ABOUT THIS EXERCISE —
From the first entry to the last, repeat them all exactly.

*** GIVEN RECORDS Section Begins ***

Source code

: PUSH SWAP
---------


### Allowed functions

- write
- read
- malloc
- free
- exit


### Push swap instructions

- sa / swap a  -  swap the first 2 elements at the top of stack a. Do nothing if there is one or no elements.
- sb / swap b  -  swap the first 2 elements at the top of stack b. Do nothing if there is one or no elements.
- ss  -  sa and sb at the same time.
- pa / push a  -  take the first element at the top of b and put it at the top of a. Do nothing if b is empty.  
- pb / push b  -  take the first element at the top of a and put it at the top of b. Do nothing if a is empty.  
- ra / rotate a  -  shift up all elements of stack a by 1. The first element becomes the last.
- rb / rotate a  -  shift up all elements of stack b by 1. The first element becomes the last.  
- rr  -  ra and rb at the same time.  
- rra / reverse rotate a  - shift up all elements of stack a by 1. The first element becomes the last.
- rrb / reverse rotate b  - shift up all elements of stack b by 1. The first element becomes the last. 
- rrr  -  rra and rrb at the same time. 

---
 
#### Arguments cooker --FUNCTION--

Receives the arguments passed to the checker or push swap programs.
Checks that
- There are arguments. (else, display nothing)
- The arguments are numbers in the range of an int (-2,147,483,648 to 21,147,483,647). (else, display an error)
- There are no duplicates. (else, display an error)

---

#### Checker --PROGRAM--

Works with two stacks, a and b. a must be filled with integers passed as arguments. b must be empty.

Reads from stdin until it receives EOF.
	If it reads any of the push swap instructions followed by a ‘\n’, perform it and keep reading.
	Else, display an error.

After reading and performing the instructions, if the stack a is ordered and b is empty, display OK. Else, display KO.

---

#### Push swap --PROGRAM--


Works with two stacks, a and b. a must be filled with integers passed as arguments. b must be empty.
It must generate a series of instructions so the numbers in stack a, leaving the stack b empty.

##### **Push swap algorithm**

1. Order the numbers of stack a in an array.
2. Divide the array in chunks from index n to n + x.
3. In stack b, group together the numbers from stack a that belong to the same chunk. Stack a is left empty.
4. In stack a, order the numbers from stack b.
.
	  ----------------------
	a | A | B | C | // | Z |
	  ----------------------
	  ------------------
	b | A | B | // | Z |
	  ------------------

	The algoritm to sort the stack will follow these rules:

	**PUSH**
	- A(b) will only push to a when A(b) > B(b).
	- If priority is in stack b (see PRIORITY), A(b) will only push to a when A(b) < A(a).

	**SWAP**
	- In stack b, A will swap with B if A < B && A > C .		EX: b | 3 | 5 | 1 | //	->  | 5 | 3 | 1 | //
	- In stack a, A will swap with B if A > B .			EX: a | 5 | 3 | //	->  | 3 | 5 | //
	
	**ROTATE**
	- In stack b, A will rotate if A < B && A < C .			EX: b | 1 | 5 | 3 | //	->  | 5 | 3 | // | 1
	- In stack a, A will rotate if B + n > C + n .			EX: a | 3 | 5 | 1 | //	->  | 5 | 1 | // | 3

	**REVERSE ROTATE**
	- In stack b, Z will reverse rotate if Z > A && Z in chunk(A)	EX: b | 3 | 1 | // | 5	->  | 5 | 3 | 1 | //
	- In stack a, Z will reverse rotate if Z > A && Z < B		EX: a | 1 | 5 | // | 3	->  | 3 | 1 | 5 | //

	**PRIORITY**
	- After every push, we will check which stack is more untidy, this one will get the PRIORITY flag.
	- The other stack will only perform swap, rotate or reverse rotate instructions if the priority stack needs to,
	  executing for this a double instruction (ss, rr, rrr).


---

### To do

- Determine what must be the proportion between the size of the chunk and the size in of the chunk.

*** GIVEN RECORDS Section Ends ***

FINAL ANSWER —
Source code

: PUSH SWAP
---------


### Allowed functions

- write
- read
- malloc
- free
- exit


### Push swap instructions

- sa / swap a  -  swap the first 2 elements at the top of stack a. Do nothing if there is one or no elements.
- sb / swap b  -  swap the first 2 elements at the top of stack b. Do nothing if there is one or no elements.
- ss  -  sa and sb at the same time.
- pa / push a  -  take the first element at the top of b and put it at the top of a. Do nothing if b is empty.  
- pb / push b  -  take the first element at the top of a and put it at the top of b. Do nothing if a is empty.  
- ra / rotate a  -  shift up all elements of stack a by 1. The first element becomes the last.
- rb / rotate a  -  shift up all elements of stack b by 1. The first element becomes the last.  
- rr  -  ra and rb at the same time.  
- rra / reverse rotate a  - shift up all elements of stack a by 1. The first element becomes the last.
- rrb / reverse rotate b  - shift up all elements of stack b by 1. The first element becomes the last. 
- rrr  -  rra and rrb at the same time. 

---
 
#### Arguments cooker --FUNCTION--

Receives the arguments passed to the checker or push swap programs.
Checks that
- There are arguments. (else, display nothing)
- The arguments are numbers in the range of an int (-2,147,483,648 to 21,147,483,647). (else, display an error)
- There are no duplicates. (else, display an error)

---

#### Checker --PROGRAM--

Works with two stacks, a and b. a must be filled with integers passed as arguments. b must be empty.

Reads from stdin until it receives EOF.
	If it reads any of the push swap instructions followed by a ‘\n’, perform it and keep reading.
	Else, display an error.

After reading and performing the instructions, if the stack a is ordered and b is empty, display OK. Else, display KO.

---

#### Push swap --PROGRAM--


Works with two stacks, a and b. a must be filled with integers passed as arguments. b must be empty.
It must generate a series of instructions so the numbers in stack a, leaving the stack b empty.

##### **Push swap algorithm**

1. Order the numbers of stack a in an array.
2. Divide the array in chunks from index n to n + x.
3. In stack b, group together the numbers from stack a that belong to the same chunk. Stack a is left empty.
4. In stack a, order the numbers from stack b.
.
	  ----------------------
	a | A | B | C | // | Z |
	  ----------------------
	  ------------------
	b | A | B | // | Z |
	  ------------------

	The algoritm to sort the stack will follow these rules:

	**PUSH**
	- A(b) will only push to a when A(b) > B(b).
	- If priority is in stack b (see PRIORITY), A(b) will only push to a when A(b) < A(a).

	**SWAP**
	- In stack b, A will swap with B if A < B && A > C .		EX: b | 3 | 5 | 1 | //	->  | 5 | 3 | 1 | //
	- In stack a, A will swap with B if A > B .			EX: a | 5 | 3 | //	->  | 3 | 5 | //
	
	**ROTATE**
	- In stack b, A will rotate if A < B && A < C .			EX: b | 1 | 5 | 3 | //	->  | 5 | 3 | // | 1
	- In stack a, A will rotate if B + n > C + n .			EX: a | 3 | 5 | 1 | //	->  | 5 | 1 | // | 3

	**REVERSE ROTATE**
	- In stack b, Z will reverse rotate if Z > A && Z in chunk(A)	EX: b | 3 | 1 | // | 5	->  | 5 | 3 | 1 | //
	- In stack a, Z will reverse rotate if Z > A && Z < B		EX: a | 1 | 5 | // | 3	->  | 3 | 1 | 5 | //

	**PRIORITY**
	- After every push, we will check which stack is more untidy, this one will get the PRIORITY flag.
	- The other stack will only perform swap, rotate or reverse rotate instructions if the priority stack needs to,
	  executing for this a double instruction (ss, rr, rrr).


---

### To do

- Determine what must be the proportion between the size of the chunk and the size in of the chunk.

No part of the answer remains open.